---- MATERIAL PROVIDED

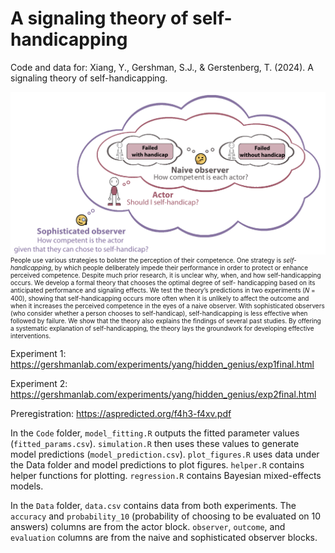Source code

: # A signaling theory of self-handicapping
Code and data for: Xiang, Y., Gershman, S.J., & Gerstenberg, T. (2024). A signaling theory of self-handicapping.

<div align="center"><img src="Figures/theory_schematic.png" alt="Theory Schematic" width="600" />
<div align="left" style="font-size: 10px;">
People use various strategies to bolster the perception of their competence. One strategy is
<i>self-handicapping</i>, by which people deliberately impede their performance in order to protect or
enhance perceived competence. Despite much prior research, it is unclear why, when, and how
self-handicapping occurs. We develop a formal theory that chooses the optimal degree of self-
handicapping based on its anticipated performance and signaling effects. We test the theory’s
predictions in two experiments (𝑁 = 400), showing that self-handicapping occurs more often
when it is unlikely to affect the outcome and when it increases the perceived competence in the
eyes of a naive observer. With sophisticated observers (who consider whether a person chooses
to self-handicap), self-handicapping is less effective when followed by failure. We show that the
theory also explains the findings of several past studies. By offering a systematic explanation
of self-handicapping, the theory lays the groundwork for developing effective interventions.
</div>
</div>

</div>

Experiment 1: https://gershmanlab.com/experiments/yang/hidden_genius/exp1final.html

Experiment 2: https://gershmanlab.com/experiments/yang/hidden_genius/exp2final.html

Preregistration: https://aspredicted.org/f4h3-f4xv.pdf

In the `Code` folder, `model_fitting.R` outputs the fitted parameter values (`fitted_params.csv`). `simulation.R` then uses these values to generate model predictions (`model_prediction.csv`). `plot_figures.R` uses data under the Data folder and model predictions to plot figures. `helper.R` contains helper functions for plotting. `regression.R` contains Bayesian mixed-effects models. 

In the `Data` folder, `data.csv` contains data from both experiments. The `accuracy` and `probability_10` (probability of choosing to be evaluated on 10 answers) columns are from the actor block. `observer`, `outcome`, and `evaluation` columns are from the naive and sophisticated observer blocks.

--------

*WHAT YOU SHOULD DO*: Check each line above for the string "data" and copy every line that has it.

*WRITTEN RESPONSE*:
Code and data for: Xiang, Y., Gershman, S.J., & Gerstenberg, T. (2024). A signaling theory of self-handicapping.
In the `Code` folder, `model_fitting.R` outputs the fitted parameter values (`fitted_params.csv`). `simulation.R` then uses these values to generate model predictions (`model_prediction.csv`). `plot_figures.R` uses data under the Data folder and model predictions to plot figures. `helper.R` contains helper functions for plotting. `regression.R` contains Bayesian mixed-effects models. 
In the `Data` folder, `data.csv` contains data from both experiments. The `accuracy` and `probability_10` (probability of choosing to be evaluated on 10 answers) columns are from the actor block. `observer`, `outcome`, and `evaluation` columns are from the naive and sophisticated observer blocks.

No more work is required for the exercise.